What needs to be done: Every line below that holds the string "mode" should be copied.

Excerpted data:
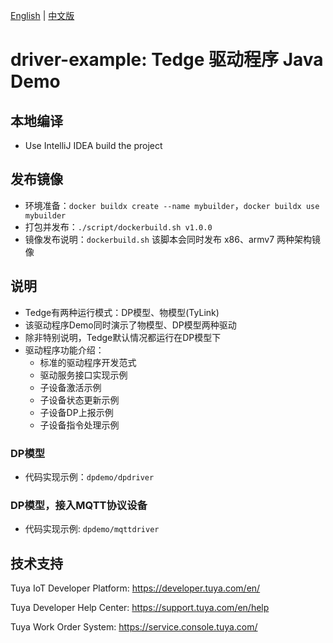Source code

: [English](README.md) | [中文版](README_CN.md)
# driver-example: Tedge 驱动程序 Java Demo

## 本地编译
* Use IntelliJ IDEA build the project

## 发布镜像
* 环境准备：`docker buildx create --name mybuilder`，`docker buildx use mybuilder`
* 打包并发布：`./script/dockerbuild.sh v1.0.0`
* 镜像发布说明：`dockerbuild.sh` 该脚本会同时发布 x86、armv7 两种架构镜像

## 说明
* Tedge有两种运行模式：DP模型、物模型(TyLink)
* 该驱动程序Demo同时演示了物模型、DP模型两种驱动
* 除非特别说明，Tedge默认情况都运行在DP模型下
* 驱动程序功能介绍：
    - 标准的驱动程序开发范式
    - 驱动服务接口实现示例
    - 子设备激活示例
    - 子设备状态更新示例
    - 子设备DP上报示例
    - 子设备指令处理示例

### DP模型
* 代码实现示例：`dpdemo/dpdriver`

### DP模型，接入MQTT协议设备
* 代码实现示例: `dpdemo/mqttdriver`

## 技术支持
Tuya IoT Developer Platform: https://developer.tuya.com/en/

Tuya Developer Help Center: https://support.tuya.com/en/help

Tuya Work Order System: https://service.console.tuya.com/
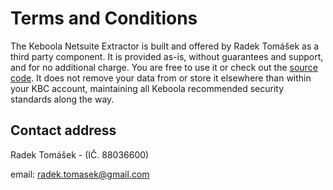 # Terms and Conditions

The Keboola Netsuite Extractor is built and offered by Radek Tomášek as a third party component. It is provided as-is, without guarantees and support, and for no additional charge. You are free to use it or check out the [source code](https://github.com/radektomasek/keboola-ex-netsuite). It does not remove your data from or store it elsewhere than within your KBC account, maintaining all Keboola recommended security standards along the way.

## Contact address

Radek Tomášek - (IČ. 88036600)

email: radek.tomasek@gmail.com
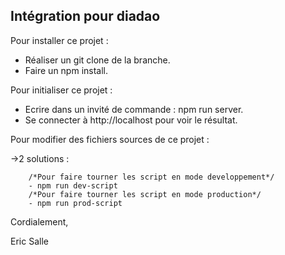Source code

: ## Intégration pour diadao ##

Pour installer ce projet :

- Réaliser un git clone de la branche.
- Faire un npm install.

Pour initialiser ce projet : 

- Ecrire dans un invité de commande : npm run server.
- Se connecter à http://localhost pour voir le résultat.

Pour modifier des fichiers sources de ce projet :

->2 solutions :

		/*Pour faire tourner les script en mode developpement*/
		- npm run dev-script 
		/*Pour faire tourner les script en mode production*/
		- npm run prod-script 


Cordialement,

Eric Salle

--

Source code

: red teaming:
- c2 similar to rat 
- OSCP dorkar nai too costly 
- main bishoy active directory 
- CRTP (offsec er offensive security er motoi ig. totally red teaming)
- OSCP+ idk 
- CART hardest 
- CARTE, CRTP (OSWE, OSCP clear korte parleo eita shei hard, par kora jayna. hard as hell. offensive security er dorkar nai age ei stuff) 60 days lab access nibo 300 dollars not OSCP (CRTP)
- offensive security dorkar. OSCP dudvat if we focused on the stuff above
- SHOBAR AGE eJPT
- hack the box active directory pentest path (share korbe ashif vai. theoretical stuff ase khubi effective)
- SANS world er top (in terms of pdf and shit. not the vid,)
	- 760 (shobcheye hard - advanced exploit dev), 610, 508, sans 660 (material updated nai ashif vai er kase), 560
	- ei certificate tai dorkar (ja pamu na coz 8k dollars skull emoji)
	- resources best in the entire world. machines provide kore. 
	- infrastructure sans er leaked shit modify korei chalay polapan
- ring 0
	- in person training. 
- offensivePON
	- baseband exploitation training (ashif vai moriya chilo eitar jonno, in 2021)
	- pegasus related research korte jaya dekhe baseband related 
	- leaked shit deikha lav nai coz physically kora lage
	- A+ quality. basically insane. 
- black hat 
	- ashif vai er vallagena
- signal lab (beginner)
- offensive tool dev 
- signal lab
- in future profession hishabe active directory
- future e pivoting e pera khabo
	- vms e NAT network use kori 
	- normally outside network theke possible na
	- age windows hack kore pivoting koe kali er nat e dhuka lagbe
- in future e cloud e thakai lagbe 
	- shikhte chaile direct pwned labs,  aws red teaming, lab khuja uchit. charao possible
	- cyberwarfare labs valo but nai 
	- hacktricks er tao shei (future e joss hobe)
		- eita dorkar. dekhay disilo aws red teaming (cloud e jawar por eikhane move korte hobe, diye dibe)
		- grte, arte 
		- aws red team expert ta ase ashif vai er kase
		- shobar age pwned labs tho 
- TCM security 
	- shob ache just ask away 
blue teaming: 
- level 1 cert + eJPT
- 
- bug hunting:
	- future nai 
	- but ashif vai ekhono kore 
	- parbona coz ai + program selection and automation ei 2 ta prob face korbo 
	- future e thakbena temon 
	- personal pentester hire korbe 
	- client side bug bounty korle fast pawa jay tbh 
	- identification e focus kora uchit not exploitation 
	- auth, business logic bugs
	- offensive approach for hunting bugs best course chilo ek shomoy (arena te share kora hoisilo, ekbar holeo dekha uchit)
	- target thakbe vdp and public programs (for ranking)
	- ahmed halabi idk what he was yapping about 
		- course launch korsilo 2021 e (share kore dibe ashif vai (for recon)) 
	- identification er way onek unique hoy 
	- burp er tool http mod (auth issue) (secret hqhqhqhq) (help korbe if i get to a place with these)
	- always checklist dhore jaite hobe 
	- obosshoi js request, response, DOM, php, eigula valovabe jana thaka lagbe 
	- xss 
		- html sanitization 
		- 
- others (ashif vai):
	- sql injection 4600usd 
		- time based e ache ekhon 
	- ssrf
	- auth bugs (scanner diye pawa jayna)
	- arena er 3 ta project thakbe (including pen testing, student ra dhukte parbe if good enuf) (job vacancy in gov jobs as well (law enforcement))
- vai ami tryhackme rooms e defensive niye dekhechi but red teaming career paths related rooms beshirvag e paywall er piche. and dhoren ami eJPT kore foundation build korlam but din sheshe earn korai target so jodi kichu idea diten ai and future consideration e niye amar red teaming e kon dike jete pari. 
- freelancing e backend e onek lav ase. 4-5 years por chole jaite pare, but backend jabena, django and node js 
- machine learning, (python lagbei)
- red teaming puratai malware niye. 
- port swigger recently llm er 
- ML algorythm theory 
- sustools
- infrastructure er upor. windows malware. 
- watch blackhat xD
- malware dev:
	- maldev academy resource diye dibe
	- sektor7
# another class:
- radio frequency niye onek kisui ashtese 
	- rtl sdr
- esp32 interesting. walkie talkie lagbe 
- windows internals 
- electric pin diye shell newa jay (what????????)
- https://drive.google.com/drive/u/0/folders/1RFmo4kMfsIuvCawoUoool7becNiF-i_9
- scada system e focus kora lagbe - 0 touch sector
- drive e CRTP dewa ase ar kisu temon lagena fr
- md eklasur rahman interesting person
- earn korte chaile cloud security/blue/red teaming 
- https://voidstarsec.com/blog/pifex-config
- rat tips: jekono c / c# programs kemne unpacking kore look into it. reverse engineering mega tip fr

Task output:
		/*Pour faire tourner les script en mode developpement*/
		/*Pour faire tourner les script en mode production*/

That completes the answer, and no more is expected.